++++ RECORDS FOR THIS EXERCISE

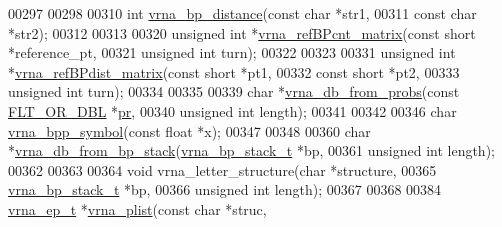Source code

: \begin{DoxyCode}
00297 
00298 
00310 \textcolor{keywordtype}{int} \hyperlink{group__struct__utils_ga65bdfbac6a16bf30286e8a3f7d15f60a}{vrna\_bp\_distance}(\textcolor{keyword}{const} \textcolor{keywordtype}{char} *str1,
00311                      \textcolor{keyword}{const} \textcolor{keywordtype}{char} *str2);
00312 
00313 
00320 \textcolor{keywordtype}{unsigned} \textcolor{keywordtype}{int} *\hyperlink{group__struct__utils_gab4c2a00c99ce1d612ffa5bde114eb96d}{vrna\_refBPcnt\_matrix}(\textcolor{keyword}{const} \textcolor{keywordtype}{short}  *reference\_pt,
00321                                    \textcolor{keywordtype}{unsigned} \textcolor{keywordtype}{int} turn);
00322 
00323 
00331 \textcolor{keywordtype}{unsigned} \textcolor{keywordtype}{int} *\hyperlink{group__struct__utils_ga5a27bd058183170afd4716f5b8ff511a}{vrna\_refBPdist\_matrix}(\textcolor{keyword}{const} \textcolor{keywordtype}{short}   *pt1,
00332                                     \textcolor{keyword}{const} \textcolor{keywordtype}{short}   *pt2,
00333                                     \textcolor{keywordtype}{unsigned} \textcolor{keywordtype}{int}  turn);
00334 
00335 
00339 \textcolor{keywordtype}{char} *\hyperlink{group__struct__utils_ga0c28c410a5ab22d6ab9c77a84e8d5b44}{vrna\_db\_from\_probs}(\textcolor{keyword}{const} \hyperlink{group__data__structures_ga31125aeace516926bf7f251f759b6126}{FLT\_OR\_DBL} *\hyperlink{fold__vars_8h_ac98ec419070aee6831b44e5c700f090f}{pr},
00340                          \textcolor{keywordtype}{unsigned} \textcolor{keywordtype}{int}     length);
00341 
00342 
00346 \textcolor{keywordtype}{char} \hyperlink{group__struct__utils_ga025bff1b27fa46534c8fae6980f64bb5}{vrna\_bpp\_symbol}(\textcolor{keyword}{const} \textcolor{keywordtype}{float} *x);
00347 
00348 
00360 \textcolor{keywordtype}{char} *\hyperlink{group__struct__utils_ga27bea2c241564af53a065982183389df}{vrna\_db\_from\_bp\_stack}(\hyperlink{group__data__structures_structvrna__bp__stack__s}{vrna\_bp\_stack\_t} *bp,
00361                             \textcolor{keywordtype}{unsigned} \textcolor{keywordtype}{int}    length);
00362 
00363 
00364 \textcolor{keywordtype}{void} vrna\_letter\_structure(\textcolor{keywordtype}{char}             *structure,
00365                            \hyperlink{group__data__structures_structvrna__bp__stack__s}{vrna\_bp\_stack\_t}  *bp,
00366                            \textcolor{keywordtype}{unsigned} \textcolor{keywordtype}{int}     length);
00367 
00368 
00384 \hyperlink{group__struct__utils_structvrna__elem__prob__s}{vrna\_ep\_t} *\hyperlink{group__struct__utils_gaf002d69024d709744664a8b9ca3dd77d}{vrna\_plist}(\textcolor{keyword}{const} \textcolor{keywordtype}{char}  *struc,

\end{DoxyCode}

++++++++

▸ GOAL OF THE EXERCISE: Each record above needs to be transcribed word for word, with its pictures omitted.

▸ ANSWER TO THIS PROBLEM:
Source code

: \begin{DoxyCode}
00297 
00298 
00310 \textcolor{keywordtype}{int} \hyperlink{group__struct__utils_ga65bdfbac6a16bf30286e8a3f7d15f60a}{vrna\_bp\_distance}(\textcolor{keyword}{const} \textcolor{keywordtype}{char} *str1,
00311                      \textcolor{keyword}{const} \textcolor{keywordtype}{char} *str2);
00312 
00313 
00320 \textcolor{keywordtype}{unsigned} \textcolor{keywordtype}{int} *\hyperlink{group__struct__utils_gab4c2a00c99ce1d612ffa5bde114eb96d}{vrna\_refBPcnt\_matrix}(\textcolor{keyword}{const} \textcolor{keywordtype}{short}  *reference\_pt,
00321                                    \textcolor{keywordtype}{unsigned} \textcolor{keywordtype}{int} turn);
00322 
00323 
00331 \textcolor{keywordtype}{unsigned} \textcolor{keywordtype}{int} *\hyperlink{group__struct__utils_ga5a27bd058183170afd4716f5b8ff511a}{vrna\_refBPdist\_matrix}(\textcolor{keyword}{const} \textcolor{keywordtype}{short}   *pt1,
00332                                     \textcolor{keyword}{const} \textcolor{keywordtype}{short}   *pt2,
00333                                     \textcolor{keywordtype}{unsigned} \textcolor{keywordtype}{int}  turn);
00334 
00335 
00339 \textcolor{keywordtype}{char} *\hyperlink{group__struct__utils_ga0c28c410a5ab22d6ab9c77a84e8d5b44}{vrna\_db\_from\_probs}(\textcolor{keyword}{const} \hyperlink{group__data__structures_ga31125aeace516926bf7f251f759b6126}{FLT\_OR\_DBL} *\hyperlink{fold__vars_8h_ac98ec419070aee6831b44e5c700f090f}{pr},
00340                          \textcolor{keywordtype}{unsigned} \textcolor{keywordtype}{int}     length);
00341 
00342 
00346 \textcolor{keywordtype}{char} \hyperlink{group__struct__utils_ga025bff1b27fa46534c8fae6980f64bb5}{vrna\_bpp\_symbol}(\textcolor{keyword}{const} \textcolor{keywordtype}{float} *x);
00347 
00348 
00360 \textcolor{keywordtype}{char} *\hyperlink{group__struct__utils_ga27bea2c241564af53a065982183389df}{vrna\_db\_from\_bp\_stack}(\hyperlink{group__data__structures_structvrna__bp__stack__s}{vrna\_bp\_stack\_t} *bp,
00361                             \textcolor{keywordtype}{unsigned} \textcolor{keywordtype}{int}    length);
00362 
00363 
00364 \textcolor{keywordtype}{void} vrna\_letter\_structure(\textcolor{keywordtype}{char}             *structure,
00365                            \hyperlink{group__data__structures_structvrna__bp__stack__s}{vrna\_bp\_stack\_t}  *bp,
00366                            \textcolor{keywordtype}{unsigned} \textcolor{keywordtype}{int}     length);
00367 
00368 
00384 \hyperlink{group__struct__utils_structvrna__elem__prob__s}{vrna\_ep\_t} *\hyperlink{group__struct__utils_gaf002d69024d709744664a8b9ca3dd77d}{vrna\_plist}(\textcolor{keyword}{const} \textcolor{keywordtype}{char}  *struc,

\end{DoxyCode}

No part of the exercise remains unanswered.